(Source texts of formatted documents)
+++++

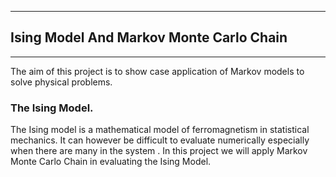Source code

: --------------------------
##  Ising Model And Markov Monte Carlo Chain 
---------------------------

The aim of this project is to show case application of Markov models to solve physical problems.  


### The Ising Model.
The Ising model is a mathematical model of ferromagnetism in statistical mechanics. It can however be difficult to evaluate numerically especially when there are many in the system . In this project we will apply Markov Monte Carlo Chain  in evaluating the Ising Model.




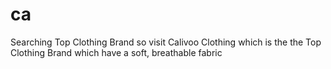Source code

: # ca
Searching Top Clothing Brand so visit Calivoo Clothing which is the the Top Clothing Brand which have a soft, breathable fabric 
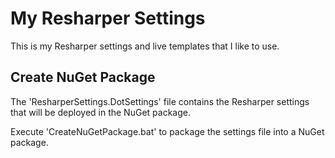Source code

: # My Resharper Settings

This is my Resharper settings and live templates that I like to use.

## Create NuGet Package

The 'ResharperSettings.DotSettings' file contains the Resharper settings that will be deployed in the NuGet package. 

Execute 'CreateNuGetPackage.bat' to package the settings file into a NuGet package.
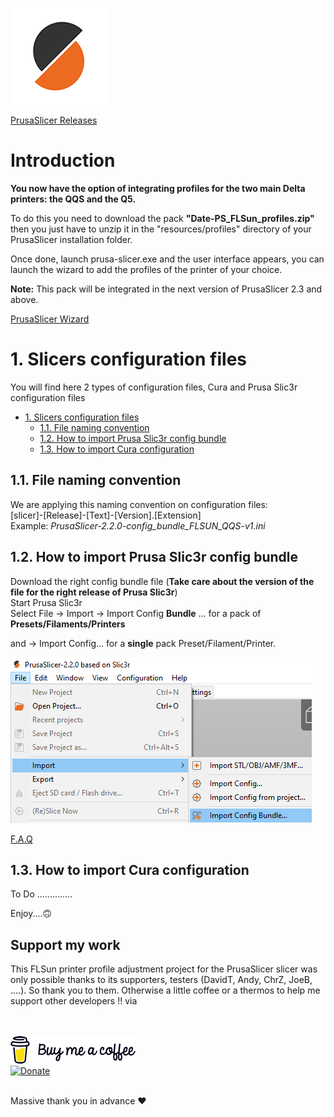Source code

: 
![PrusaSlicer logo](../../docs/images/PrusaSlicer.png)

[PrusaSlicer Releases](https://github.com/prusa3d/PrusaSlicer/releases)

# Introduction

**You now have the option of integrating profiles for the two main Delta printers: the QQS and the Q5.** 

To do this you need to download the pack **"Date-PS_FLSun_profiles.zip"** then you just have to unzip it in the "resources/profiles" directory of your PrusaSlicer installation folder. 

Once done, launch prusa-slicer.exe and the user interface appears, you can launch the wizard to add the profiles of the printer of your choice.

**Note:** This pack will be integrated in the next version of PrusaSlicer 2.3 and above.

[PrusaSlicer Wizard](../../docs/images/PS-Wizard2.png?raw=true)

# 1. Slicers configuration files

You will find here 2 types of configuration files, Cura and Prusa Slic3r configuration files

- [1. Slicers configuration files](#1-slicers-configuration-files)
  - [1.1. File naming convention](#11-file-naming-convention)
  - [1.2. How to import Prusa Slic3r config bundle](#12-how-to-import-prusa-slic3r-config-bundle)
  - [1.3. How to import Cura configuration](#13-how-to-import-cura-configuration)

## 1.1. File naming convention

We are applying this naming convention on configuration files:  
[slicer]-[Release]-[Text]-[Version].[Extension]  
Example: *PrusaSlicer-2.2.0-config_bundle_FLSUN_QQS-v1.ini*

## 1.2. How to import Prusa Slic3r config bundle

Download the right config bundle file (**Take care about the version of the file for the right release of Prusa Slic3r**)  
Start Prusa Slic3r  
Select File -> Import -> Import Config **Bundle** ... for a pack of **Presets/Filaments/Printers**

and -> Import Config... for a **single** pack Preset/Filament/Printer. 

![picture 1](../../docs/images/PS_Import.png)  

[F.A.Q](https://help.prusa3d.com/en/article/faq-prusaslicer_1789)

## 1.3. How to import Cura configuration

To Do  ..............

Enjoy....🙃

 ## Support my work

 This FLSun printer profile adjustment project for the PrusaSlicer slicer was only possible thanks to its supporters, testers (DavidT, Andy, ChrZ, JoeB, ....). So thank you to them.
 Otherwise a little coffee or a thermos to help me support other developers !! via
 
 <br/><br/>
  [![BuyMeCoffee](../../docs/icons/BMC_Black.png)](https://www.buymeacoffee.com/Foxies)<br/>[![Donate](https://img.shields.io/badge/BuyMeACoffee-Thanks-orange)](https://www.buymeacoffee.com/Foxies)
 <br/><br/>

 Massive thank you in advance :heart:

+++++

Output all the records, word for word, with no pictures in the copy.

Source code

: --------------------------
##  Ising Model And Markov Monte Carlo Chain 
---------------------------

The aim of this project is to show case application of Markov models to solve physical problems.  


### The Ising Model.
The Ising model is a mathematical model of ferromagnetism in statistical mechanics. It can however be difficult to evaluate numerically especially when there are many in the system . In this project we will apply Markov Monte Carlo Chain  in evaluating the Ising Model.




Source code

: # ca
Searching Top Clothing Brand so visit Calivoo Clothing which is the the Top Clothing Brand which have a soft, breathable fabric 
Source code

: # My Resharper Settings

This is my Resharper settings and live templates that I like to use.

## Create NuGet Package

The 'ResharperSettings.DotSettings' file contains the Resharper settings that will be deployed in the NuGet package. 

Execute 'CreateNuGetPackage.bat' to package the settings file into a NuGet package.
Source code

: 
![PrusaSlicer logo](../../docs/images/PrusaSlicer.png)

[PrusaSlicer Releases](https://github.com/prusa3d/PrusaSlicer/releases)

# Introduction

**You now have the option of integrating profiles for the two main Delta printers: the QQS and the Q5.** 

To do this you need to download the pack **"Date-PS_FLSun_profiles.zip"** then you just have to unzip it in the "resources/profiles" directory of your PrusaSlicer installation folder. 

Once done, launch prusa-slicer.exe and the user interface appears, you can launch the wizard to add the profiles of the printer of your choice.

**Note:** This pack will be integrated in the next version of PrusaSlicer 2.3 and above.

[PrusaSlicer Wizard](../../docs/images/PS-Wizard2.png?raw=true)

# 1. Slicers configuration files

You will find here 2 types of configuration files, Cura and Prusa Slic3r configuration files

- [1. Slicers configuration files](#1-slicers-configuration-files)
  - [1.1. File naming convention](#11-file-naming-convention)
  - [1.2. How to import Prusa Slic3r config bundle](#12-how-to-import-prusa-slic3r-config-bundle)
  - [1.3. How to import Cura configuration](#13-how-to-import-cura-configuration)

## 1.1. File naming convention

We are applying this naming convention on configuration files:  
[slicer]-[Release]-[Text]-[Version].[Extension]  
Example: *PrusaSlicer-2.2.0-config_bundle_FLSUN_QQS-v1.ini*

## 1.2. How to import Prusa Slic3r config bundle

Download the right config bundle file (**Take care about the version of the file for the right release of Prusa Slic3r**)  
Start Prusa Slic3r  
Select File -> Import -> Import Config **Bundle** ... for a pack of **Presets/Filaments/Printers**

and -> Import Config... for a **single** pack Preset/Filament/Printer. 

![picture 1](../../docs/images/PS_Import.png)  

[F.A.Q](https://help.prusa3d.com/en/article/faq-prusaslicer_1789)

## 1.3. How to import Cura configuration

To Do  ..............

Enjoy....🙃

 ## Support my work

 This FLSun printer profile adjustment project for the PrusaSlicer slicer was only possible thanks to its supporters, testers (DavidT, Andy, ChrZ, JoeB, ....). So thank you to them.
 Otherwise a little coffee or a thermos to help me support other developers !! via
 
 <br/><br/>
  [![BuyMeCoffee](../../docs/icons/BMC_Black.png)](https://www.buymeacoffee.com/Foxies)<br/>[![Donate](https://img.shields.io/badge/BuyMeACoffee-Thanks-orange)](https://www.buymeacoffee.com/Foxies)
 <br/><br/>

 Massive thank you in advance :heart:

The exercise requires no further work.